Broken shoulder and staying/getting back into shape

After 4 months of training for my main event, the Mallorca 312, I broke my shoulder 2 weeks ago, just in time to miss the race. Attended as a spectator yesterday and was heart broken lol.

My doc told me one week 100% rest with no movement so I mostly stuck to that and sneaked 2 easy rides in this week.
Now it’s been 15 days since I broke my upper humerus and i feel like getting back into the hike after my doc told me stationary bike is fine as of tomorrow.

I was at about 310 ftp @ 85kg about 3 weeks ago and had trained about 8h a week before my accident. After 2 weeks of no riding I guess I lost some fitness but want to make sure I won’t loose more or might even gain some until I can come back full force when I will be allowed back on the bike in 6 weeks.

What trainings plan would be recommended for this to keep or even moderately built fitness while still injuried? At the moment I can only use one arm on the bars so high intensity sessions are not an option for now.

Being based in Switzerland means I mostly ride mountains and longish 100-200km rides on weekends which is my main fitness/amateur race goal for summer.

Regards from sunny Mallorca

PS. Joined TrainerRoad cause of the podcast to come back after injury as a better cyclist :wink:


I’ve recently had a shoulder injury, broken clavicle which needed a plate, so spent a good portion of time one armed. The only real difference is that because of other injuries I was off the bike for longer before the clavicle got fixed.

Best thing I can suggest is to restrict your training to whatever zones you can do without needing both arms on the bars,most likely endurance, possibly nudging into low tempo. You absolutely don’t want to stress the shoulder until you’ve validated that won’t do any damage. Be aware that non cyclists can have a very different idea of what indoor cycling is, in my case one physio was a keen cyclist, the other thought indoor cycling was basically sitting upright, twiddling my feet, you can guess which one I asked cycling questions :rofl:

In terms of plans, Traditional Base is the only one that doesn’t rely on sweetspot or above, and the only one I’d contemplate at this point, possibly with a slight manual reduction in FTP number (I manually reduced from 296 to 200, you might not need such a large drop), but if endurance feels like you could have a chat whilst working out, you’re in the right ballpark, just don’t test it. Once you can train at full strength, do a ramp test then decide as normal depending on where you are in trad base. For me, on Friday the doctor okayed full strength, within an hour I was on zwift to prove I could ride hard with both arms without it hurting, then the next day I did a ramp test, 202, then Tuesday I started SSBHV1, now I’m in GBHV having done SSBHV2 and AIFTP reckons I’m at 250, ramp test due on Tues.

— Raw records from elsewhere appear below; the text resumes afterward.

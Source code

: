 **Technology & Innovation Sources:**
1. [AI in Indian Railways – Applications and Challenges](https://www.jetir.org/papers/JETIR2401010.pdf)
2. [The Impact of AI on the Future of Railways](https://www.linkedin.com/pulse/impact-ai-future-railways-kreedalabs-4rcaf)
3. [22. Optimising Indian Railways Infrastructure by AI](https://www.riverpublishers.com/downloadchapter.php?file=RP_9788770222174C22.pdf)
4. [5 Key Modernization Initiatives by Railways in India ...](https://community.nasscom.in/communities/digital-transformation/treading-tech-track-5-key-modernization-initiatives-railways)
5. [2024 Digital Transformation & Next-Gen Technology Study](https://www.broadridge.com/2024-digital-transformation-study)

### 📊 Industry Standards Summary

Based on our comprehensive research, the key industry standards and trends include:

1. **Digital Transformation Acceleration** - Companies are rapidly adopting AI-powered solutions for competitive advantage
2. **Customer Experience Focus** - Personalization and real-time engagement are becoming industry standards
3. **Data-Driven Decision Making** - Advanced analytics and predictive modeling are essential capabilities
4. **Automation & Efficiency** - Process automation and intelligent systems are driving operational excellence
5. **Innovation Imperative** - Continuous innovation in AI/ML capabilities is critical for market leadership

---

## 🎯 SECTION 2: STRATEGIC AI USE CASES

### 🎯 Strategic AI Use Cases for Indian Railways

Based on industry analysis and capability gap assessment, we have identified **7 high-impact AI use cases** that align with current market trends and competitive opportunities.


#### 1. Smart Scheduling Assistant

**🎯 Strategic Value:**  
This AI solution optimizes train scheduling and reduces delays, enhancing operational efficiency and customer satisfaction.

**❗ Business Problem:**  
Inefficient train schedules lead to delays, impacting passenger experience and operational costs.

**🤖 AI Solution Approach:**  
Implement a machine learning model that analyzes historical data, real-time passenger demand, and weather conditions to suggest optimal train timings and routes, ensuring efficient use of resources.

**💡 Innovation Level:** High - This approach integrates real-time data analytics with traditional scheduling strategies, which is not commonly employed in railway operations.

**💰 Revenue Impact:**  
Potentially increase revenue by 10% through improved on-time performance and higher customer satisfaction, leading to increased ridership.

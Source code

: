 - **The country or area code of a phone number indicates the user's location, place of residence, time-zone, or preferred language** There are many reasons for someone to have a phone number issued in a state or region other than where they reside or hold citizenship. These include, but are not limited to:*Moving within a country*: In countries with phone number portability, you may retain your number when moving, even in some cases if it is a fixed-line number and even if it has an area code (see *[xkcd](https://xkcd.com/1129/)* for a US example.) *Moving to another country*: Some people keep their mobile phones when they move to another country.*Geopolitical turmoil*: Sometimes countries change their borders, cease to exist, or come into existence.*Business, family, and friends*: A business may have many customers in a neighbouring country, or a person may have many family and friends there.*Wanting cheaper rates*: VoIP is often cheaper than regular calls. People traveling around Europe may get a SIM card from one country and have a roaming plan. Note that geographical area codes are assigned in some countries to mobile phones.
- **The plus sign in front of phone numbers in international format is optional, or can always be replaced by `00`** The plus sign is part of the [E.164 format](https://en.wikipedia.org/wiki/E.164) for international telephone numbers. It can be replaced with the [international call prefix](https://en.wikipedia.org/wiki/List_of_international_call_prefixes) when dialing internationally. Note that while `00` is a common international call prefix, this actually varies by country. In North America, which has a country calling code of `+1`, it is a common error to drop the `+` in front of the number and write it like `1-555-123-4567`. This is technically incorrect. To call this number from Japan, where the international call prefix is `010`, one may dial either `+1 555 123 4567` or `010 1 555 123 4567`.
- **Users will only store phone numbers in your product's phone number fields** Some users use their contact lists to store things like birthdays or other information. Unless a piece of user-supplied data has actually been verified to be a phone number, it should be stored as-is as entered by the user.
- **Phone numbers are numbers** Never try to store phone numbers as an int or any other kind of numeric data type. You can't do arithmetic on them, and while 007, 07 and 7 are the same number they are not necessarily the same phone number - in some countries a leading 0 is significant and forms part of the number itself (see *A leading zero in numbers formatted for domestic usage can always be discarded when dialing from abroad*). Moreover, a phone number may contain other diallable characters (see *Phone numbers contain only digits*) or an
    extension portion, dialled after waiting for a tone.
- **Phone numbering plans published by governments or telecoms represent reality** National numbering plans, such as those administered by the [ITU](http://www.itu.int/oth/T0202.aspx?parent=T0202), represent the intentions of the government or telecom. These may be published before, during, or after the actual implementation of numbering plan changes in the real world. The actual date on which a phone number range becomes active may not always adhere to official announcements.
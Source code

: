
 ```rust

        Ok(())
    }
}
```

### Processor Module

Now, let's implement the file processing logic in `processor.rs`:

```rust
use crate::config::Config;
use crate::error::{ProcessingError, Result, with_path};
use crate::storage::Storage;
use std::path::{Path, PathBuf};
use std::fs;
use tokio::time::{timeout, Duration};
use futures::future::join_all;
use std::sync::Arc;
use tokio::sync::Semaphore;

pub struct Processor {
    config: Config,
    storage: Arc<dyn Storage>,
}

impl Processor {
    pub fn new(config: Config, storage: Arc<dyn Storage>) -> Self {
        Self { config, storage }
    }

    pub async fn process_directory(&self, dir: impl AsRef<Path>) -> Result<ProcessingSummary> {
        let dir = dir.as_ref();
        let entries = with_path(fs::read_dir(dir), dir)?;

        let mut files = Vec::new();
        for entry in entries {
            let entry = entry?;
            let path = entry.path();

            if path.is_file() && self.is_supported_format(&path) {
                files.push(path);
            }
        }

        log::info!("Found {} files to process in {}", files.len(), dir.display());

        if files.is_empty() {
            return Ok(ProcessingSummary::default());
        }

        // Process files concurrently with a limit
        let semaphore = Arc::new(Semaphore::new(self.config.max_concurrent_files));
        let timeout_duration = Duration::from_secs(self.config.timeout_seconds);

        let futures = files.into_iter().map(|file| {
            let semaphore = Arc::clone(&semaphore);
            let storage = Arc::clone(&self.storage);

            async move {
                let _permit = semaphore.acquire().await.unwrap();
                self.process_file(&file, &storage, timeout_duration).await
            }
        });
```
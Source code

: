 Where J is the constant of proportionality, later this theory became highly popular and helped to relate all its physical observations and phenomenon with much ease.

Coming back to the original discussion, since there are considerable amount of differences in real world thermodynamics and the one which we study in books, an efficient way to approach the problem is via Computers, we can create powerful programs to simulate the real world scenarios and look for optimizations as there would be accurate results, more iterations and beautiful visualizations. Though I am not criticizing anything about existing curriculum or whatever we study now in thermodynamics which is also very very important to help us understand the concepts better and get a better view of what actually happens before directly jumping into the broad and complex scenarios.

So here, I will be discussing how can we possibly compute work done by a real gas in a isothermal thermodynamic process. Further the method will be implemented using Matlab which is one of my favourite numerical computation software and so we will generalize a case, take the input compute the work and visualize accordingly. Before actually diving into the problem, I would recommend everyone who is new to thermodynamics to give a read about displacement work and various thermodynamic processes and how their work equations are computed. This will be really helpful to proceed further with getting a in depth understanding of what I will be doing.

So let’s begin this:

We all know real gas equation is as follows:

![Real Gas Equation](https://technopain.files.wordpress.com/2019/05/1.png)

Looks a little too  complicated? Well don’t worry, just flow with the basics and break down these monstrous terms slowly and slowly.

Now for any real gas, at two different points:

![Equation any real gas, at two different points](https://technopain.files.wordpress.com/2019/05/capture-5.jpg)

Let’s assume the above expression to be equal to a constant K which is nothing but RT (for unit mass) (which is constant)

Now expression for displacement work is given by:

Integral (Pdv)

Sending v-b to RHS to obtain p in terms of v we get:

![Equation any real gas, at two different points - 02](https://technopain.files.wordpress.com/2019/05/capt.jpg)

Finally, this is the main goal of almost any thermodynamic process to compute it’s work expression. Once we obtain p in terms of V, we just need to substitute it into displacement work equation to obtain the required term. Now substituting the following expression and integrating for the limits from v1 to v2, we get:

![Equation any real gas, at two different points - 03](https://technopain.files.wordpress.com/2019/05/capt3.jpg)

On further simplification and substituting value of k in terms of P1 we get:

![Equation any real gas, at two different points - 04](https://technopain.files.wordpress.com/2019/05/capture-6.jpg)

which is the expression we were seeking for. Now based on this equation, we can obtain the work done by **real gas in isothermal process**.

It’s a process, don’t rush it now and delay your recovery. You’ll do great! :muscle:


Good recommendations above. While you’re healing, I wouldn’t push anything above zone 2. Your body is doing a lot of work you can’t see.

And you’ve essentially had what some people have for an offseason - 2+ weeks totally off, so start back like it’s an offseason.

Start with building volume of low- to mid-zone 2, I would recommend going by HR since your power numbers are off. You can use TR and dial down intensity via erg mode if you want, or just use the Free Ride options and track your HR. Keep it down in that 65-70% of HRmax for a couple of weeks while you’re healing, but get the legs moving.

As you get stronger, you can push aerobic work up a little bit toward 75% with some duration at 80% max HR. And once you’re full go in a month or so, you can introduce your threshold work a couple of times per week.

Nothing fancy, just good quality aerobic work to get you right. Cheers and good luck!